ASSIGNED TASK: Go through the material and copy every line in which "Naive" appears.

DATA SHOWN:
▬▬▬▬▬▬

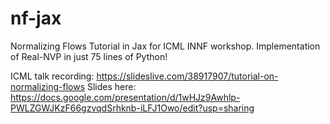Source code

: # nf-jax
Normalizing Flows Tutorial in Jax for ICML INNF workshop. Implementation of Real-NVP in just 75 lines of Python!

ICML talk recording: https://slideslive.com/38917907/tutorial-on-normalizing-flows
Slides here: https://docs.google.com/presentation/d/1wHJz9Awhlp-PWLZGWJKzF66gzvqdSrhknb-iLFJ1Owo/edit?usp=sharing
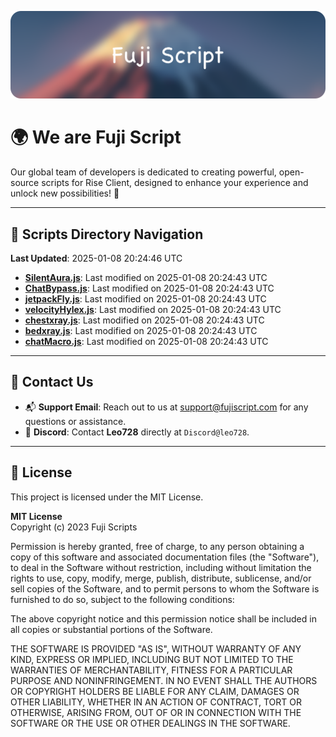![Banner](.github/b.webp)

# 🌍 **We are Fuji Script**

Our global team of developers is dedicated to creating powerful, open-source scripts for Rise Client, designed to enhance your experience and unlock new possibilities! 🌟

---
<!-- SCRIPTS_NAVIGATION_START -->
## 📂 **Scripts Directory Navigation**

**Last Updated**: 2025-01-08 20:24:46 UTC

- **[SilentAura.js](scripts/SilentAura.js)**: Last modified on 2025-01-08 20:24:43 UTC
- **[ChatBypass.js](scripts/ChatBypass.js)**: Last modified on 2025-01-08 20:24:43 UTC
- **[jetpackFly.js](scripts/jetpackFly.js)**: Last modified on 2025-01-08 20:24:43 UTC
- **[velocityHylex.js](scripts/velocityHylex.js)**: Last modified on 2025-01-08 20:24:43 UTC
- **[chestxray.js](scripts/chestxray.js)**: Last modified on 2025-01-08 20:24:43 UTC
- **[bedxray.js](scripts/bedxray.js)**: Last modified on 2025-01-08 20:24:43 UTC
- **[chatMacro.js](scripts/chatMacro.js)**: Last modified on 2025-01-08 20:24:43 UTC

<!-- SCRIPTS_NAVIGATION_END -->

---

## 💬 **Contact Us**  
- 📬 **Support Email**: Reach out to us at [support@fujiscript.com](mailto:support@fujiscript.com) for any questions or assistance.  
- 💬 **Discord**: Contact **Leo728** directly at `Discord@leo728`.

---

## 📜 **License**

This project is licensed under the MIT License.  

**MIT License**  
Copyright (c) 2023 Fuji Scripts  

Permission is hereby granted, free of charge, to any person obtaining a copy of this software and associated documentation files (the "Software"), to deal in the Software without restriction, including without limitation the rights to use, copy, modify, merge, publish, distribute, sublicense, and/or sell copies of the Software, and to permit persons to whom the Software is furnished to do so, subject to the following conditions:  

The above copyright notice and this permission notice shall be included in all copies or substantial portions of the Software.  

THE SOFTWARE IS PROVIDED "AS IS", WITHOUT WARRANTY OF ANY KIND, EXPRESS OR IMPLIED, INCLUDING BUT NOT LIMITED TO THE WARRANTIES OF MERCHANTABILITY, FITNESS FOR A PARTICULAR PURPOSE AND NONINFRINGEMENT. IN NO EVENT SHALL THE AUTHORS OR COPYRIGHT HOLDERS BE LIABLE FOR ANY CLAIM, DAMAGES OR OTHER LIABILITY, WHETHER IN AN ACTION OF CONTRACT, TORT OR OTHERWISE, ARISING FROM, OUT OF OR IN CONNECTION WITH THE SOFTWARE OR THE USE OR OTHER DEALINGS IN THE SOFTWARE.  
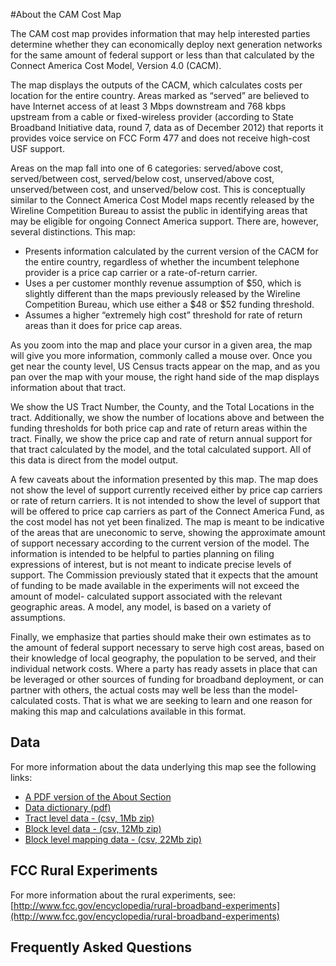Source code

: #About the CAM Cost Map 

The CAM cost map provides information that may help interested parties determine whether they can economically deploy next generation networks for the same amount of federal support or less than that calculated by the Connect America Cost Model, Version 4.0 (CACM). 
The map displays the outputs of the CACM, which calculates costs per location for the entire country. Areas marked as “served” are believed to have Internet access of at least 3 Mbps downstream and 768 kbps upstream from a cable or fixed-wireless provider (according to State Broadband Initiative data, round 7, data as of December 2012) that reports it provides voice service on FCC Form 477 and does not receive high-cost USF support.
Areas on the map fall into one of 6 categories: served/above cost, served/between cost, served/below cost, unserved/above cost, unserved/between cost, and unserved/below cost. This is conceptually similar to the Connect America Cost Model maps recently released by the Wireline Competition Bureau to assist the public in identifying areas that may be eligible for ongoing Connect America support. There are, however, several distinctions. This map:
* Presents information calculated by the current version of the CACM for the entire country, regardless of whether the incumbent telephone provider is a price cap carrier or a rate-of-return carrier. 
* Uses a per customer monthly revenue assumption of $50, which is slightly different than the maps previously released by the Wireline Competition Bureau, which use either a $48 or $52 funding threshold.
* Assumes a higher “extremely high cost” threshold for rate of return areas than it does for price cap areas.

As you zoom into the map and place your cursor in a given area, the map will give you more information, commonly called a mouse over. Once you get near the county level, US Census tracts appear on the map, and as you pan over the map with your mouse, the right hand side of the map displays information about that tract.
We show the US Tract Number, the County, and the Total Locations in the tract. Additionally, we show the number of locations above and between the funding thresholds for both price cap and rate of return areas within the tract. Finally, we show the price cap and rate of return annual support for that tract calculated by the model, and the total calculated support. All of this data is direct from the model output.
A few caveats about the information presented by this map. The map does not show the level of support currently received either by price cap carriers or rate of return carriers. It is not intended to show the level of support that will be offered to price cap carriers as part of the Connect America Fund, as the cost model has not yet been finalized. The map is meant to be indicative of the areas that are uneconomic to serve, showing the approximate amount of support necessary according to the current version of the model. The information is intended to be helpful to parties planning on filing expressions of interest, but is not meant to indicate precise levels of support. The Commission previously stated that it expects that the amount of funding to be made available in the experiments will not exceed the amount of model- calculated support associated with the relevant geographic areas. A model, any model, is based on a variety of assumptions.
Finally, we emphasize that parties should make their own estimates as to the amount of federal support necessary to serve high cost areas, based on their knowledge of local geography, the population to be served, and their individual network costs. Where a party has ready assets in place that can be leveraged or other sources of funding for broadband deployment, or can partner with others, the actual costs may well be less than the model-calculated costs. That is what we are seeking to learn and one reason for making this map and calculations available in this format.

## Data

For more information about the data underlying this map see the following links:

* [A PDF version of the About Section](http://data.fcc.gov/download/cam4map/ReadMe.pdf) 
* [Data dictionary (pdf)](http://data.fcc.gov/download/cam4map/DataDictionary.pdf)
* [Tract level data - (csv, 1Mb zip)](http://data.fcc.gov/download/cam4map/cam_tract.zip) 
* [Block level data - (csv, 12Mb zip) ](http://data.fcc.gov/download/cam4map/cam_block.zip)
* [Block level mapping data - (csv, 22Mb zip)](http://data.fcc.gov/download/cam4map/cam_block_mapping.zip) 

## FCC Rural Experiments

For more information about the rural experiments, see: [http://www.fcc.gov/encyclopedia/rural-broadband-experiments](http://www.fcc.gov/encyclopedia/rural-broadband-experiments) 

## Frequently Asked Questions


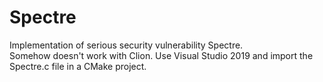 # Spectre
Implementation of serious security vulnerability Spectre.</br>
Somehow doesn't work with Clion. Use Visual Studio 2019 and import the Spectre.c file in a CMake project.
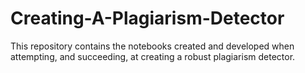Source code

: # Creating-A-Plagiarism-Detector
This repository contains the notebooks created and developed when attempting, and succeeding, at creating a robust plagiarism detector.
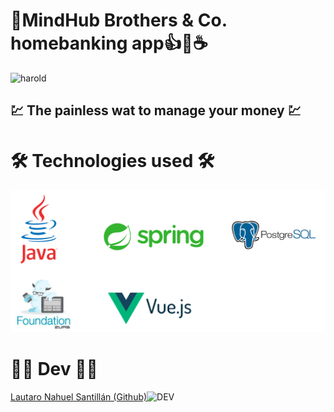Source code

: # :bank:**MindHub Brothers & Co. homebanking app**:thumbsup::older_man::coffee:
![harold](https://github.com/LautaroNSantillan/mhb-homebanking-app/blob/main/src/main/resources/static/web/assets/images/indexharold.png)
## :chart: The painless wat to manage your money 	:chart:

# :hammer_and_wrench: Technologies used :hammer_and_wrench:
![tech](https://github.com/LautaroNSantillan/mhb-homebanking-app/blob/main/src/main/resources/static/web/assets/images/techs.png)

# :mage_man: Dev :mage_man:
[Lautaro Nahuel Santillán (Github)](https://github.com/LautaroNSantillan)![DEV](https://img.shields.io/badge/DEV-%20-blue)
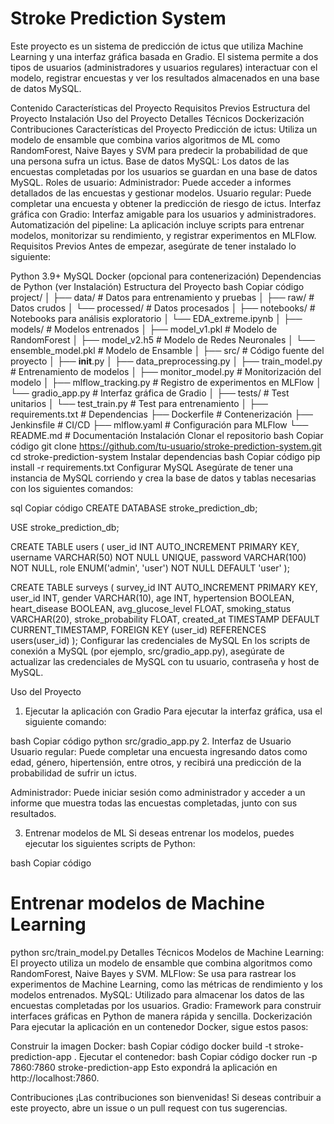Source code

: # **Stroke Prediction System**
Este proyecto es un sistema de predicción de ictus que utiliza Machine Learning y una interfaz gráfica basada en Gradio. El sistema permite a dos tipos de usuarios (administradores y usuarios regulares) interactuar con el modelo, registrar encuestas y ver los resultados almacenados en una base de datos MySQL.

Contenido
Características del Proyecto
Requisitos Previos
Estructura del Proyecto
Instalación
Uso del Proyecto
Detalles Técnicos
Dockerización
Contribuciones
Características del Proyecto
Predicción de ictus: Utiliza un modelo de ensamble que combina varios algoritmos de ML como RandomForest, Naive Bayes y SVM para predecir la probabilidad de que una persona sufra un ictus.
Base de datos MySQL: Los datos de las encuestas completadas por los usuarios se guardan en una base de datos MySQL.
Roles de usuario:
Administrador: Puede acceder a informes detallados de las encuestas y gestionar modelos.
Usuario regular: Puede completar una encuesta y obtener la predicción de riesgo de ictus.
Interfaz gráfica con Gradio: Interfaz amigable para los usuarios y administradores.
Automatización del pipeline: La aplicación incluye scripts para entrenar modelos, monitorizar su rendimiento, y registrar experimentos en MLFlow.
Requisitos Previos
Antes de empezar, asegúrate de tener instalado lo siguiente:

Python 3.9+
MySQL
Docker (opcional para contenerización)
Dependencias de Python (ver Instalación)
Estructura del Proyecto
bash
Copiar código
project/
│
├── data/                    # Datos para entrenamiento y pruebas
│   ├── raw/                 # Datos crudos
│   └── processed/           # Datos procesados
│
├── notebooks/               # Notebooks para análisis exploratorio
│   └── EDA_extreme.ipynb
│
├── models/                  # Modelos entrenados
│   ├── model_v1.pkl         # Modelo de RandomForest
│   ├── model_v2.h5          # Modelo de Redes Neuronales
│   └── ensemble_model.pkl   # Modelo de Ensamble
│
├── src/                     # Código fuente del proyecto
│   ├── __init__.py
│   ├── data_preprocessing.py
│   ├── train_model.py       # Entrenamiento de modelos
│   ├── monitor_model.py     # Monitorización del modelo
│   ├── mlflow_tracking.py   # Registro de experimentos en MLFlow
│   └── gradio_app.py        # Interfaz gráfica de Gradio
│
├── tests/                   # Test unitarios
│   └── test_train.py        # Test para entrenamiento
│
├── requirements.txt         # Dependencias
├── Dockerfile               # Contenerización
├── Jenkinsfile              # CI/CD
├── mlflow.yaml              # Configuración para MLFlow
└── README.md                # Documentación
Instalación
Clonar el repositorio
bash
Copiar código
git clone https://github.com/tu-usuario/stroke-prediction-system.git
cd stroke-prediction-system
Instalar dependencias
bash
Copiar código
pip install -r requirements.txt
Configurar MySQL
Asegúrate de tener una instancia de MySQL corriendo y crea la base de datos y tablas necesarias con los siguientes comandos:

sql
Copiar código
CREATE DATABASE stroke_prediction_db;

USE stroke_prediction_db;

CREATE TABLE users (
    user_id INT AUTO_INCREMENT PRIMARY KEY,
    username VARCHAR(50) NOT NULL UNIQUE,
    password VARCHAR(100) NOT NULL,
    role ENUM('admin', 'user') NOT NULL DEFAULT 'user'
);

CREATE TABLE surveys (
    survey_id INT AUTO_INCREMENT PRIMARY KEY,
    user_id INT,
    gender VARCHAR(10),
    age INT,
    hypertension BOOLEAN,
    heart_disease BOOLEAN,
    avg_glucose_level FLOAT,
    smoking_status VARCHAR(20),
    stroke_probability FLOAT,
    created_at TIMESTAMP DEFAULT CURRENT_TIMESTAMP,
    FOREIGN KEY (user_id) REFERENCES users(user_id)
);
Configurar las credenciales de MySQL
En los scripts de conexión a MySQL (por ejemplo, src/gradio_app.py), asegúrate de actualizar las credenciales de MySQL con tu usuario, contraseña y host de MySQL.

Uso del Proyecto
1. Ejecutar la aplicación con Gradio
Para ejecutar la interfaz gráfica, usa el siguiente comando:

bash
Copiar código
python src/gradio_app.py
2. Interfaz de Usuario
Usuario regular: Puede completar una encuesta ingresando datos como edad, género, hipertensión, entre otros, y recibirá una predicción de la probabilidad de sufrir un ictus.

Administrador: Puede iniciar sesión como administrador y acceder a un informe que muestra todas las encuestas completadas, junto con sus resultados.

3. Entrenar modelos de ML
Si deseas entrenar los modelos, puedes ejecutar los siguientes scripts de Python:

bash
Copiar código
# Entrenar modelos de Machine Learning
python src/train_model.py
Detalles Técnicos
Modelos de Machine Learning: El proyecto utiliza un modelo de ensamble que combina algoritmos como RandomForest, Naive Bayes y SVM.
MLFlow: Se usa para rastrear los experimentos de Machine Learning, como las métricas de rendimiento y los modelos entrenados.
MySQL: Utilizado para almacenar los datos de las encuestas completadas por los usuarios.
Gradio: Framework para construir interfaces gráficas en Python de manera rápida y sencilla.
Dockerización
Para ejecutar la aplicación en un contenedor Docker, sigue estos pasos:

Construir la imagen Docker:
bash
Copiar código
docker build -t stroke-prediction-app .
Ejecutar el contenedor:
bash
Copiar código
docker run -p 7860:7860 stroke-prediction-app
Esto expondrá la aplicación en http://localhost:7860.

Contribuciones
¡Las contribuciones son bienvenidas! Si deseas contribuir a este proyecto, abre un issue o un pull request con tus sugerencias.
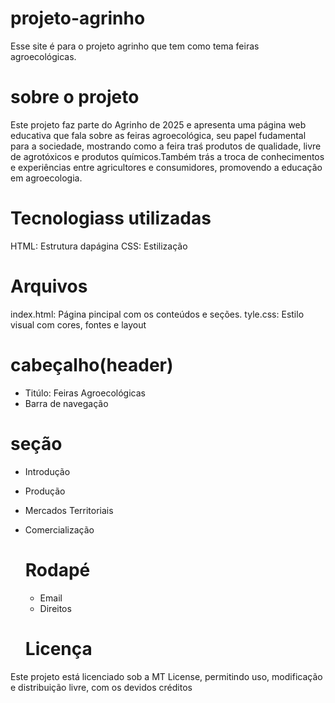 # projeto-agrinho
Esse site é para o projeto agrinho que tem como tema feiras agroecológicas.
# sobre o projeto
Este projeto faz parte do Agrinho de 2025 e apresenta uma página web educativa que fala sobre as feiras agroecológica, seu papel fudamental para a sociedade, mostrando como a feira traś produtos de qualidade, livre de agrotóxicos e produtos químicos.Também trás a troca de conhecimentos e experiências entre agricultores e consumidores, promovendo a educação em agroecologia. 

# Tecnologiass utilizadas
HTML: Estrutura dapágina
CSS: Estilização

# Arquivos 
index.html: Página pincipal com os conteúdos e seções.
tyle.css: Estilo visual com cores, fontes e layout

# cabeçalho(header)
- Titúlo: Feiras Agroecológicas
- Barra de navegação
# seção 
- Introdução
- Produção
- Mercados Territoriais
- Comercialização

  # Rodapé
  - Email
  - Direitos

  # Licença

  
Este projeto está licenciado sob a MT License, permitindo uso, modificação e distribuição livre, com os devidos créditos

▬▬▬▬▬▬

RESPONSE AREA:
Predicción de ictus: Utiliza un modelo de ensamble que combina varios algoritmos de ML como RandomForest, Naive Bayes y SVM para predecir la probabilidad de que una persona sufra un ictus.
Modelos de Machine Learning: El proyecto utiliza un modelo de ensamble que combina algoritmos como RandomForest, Naive Bayes y SVM.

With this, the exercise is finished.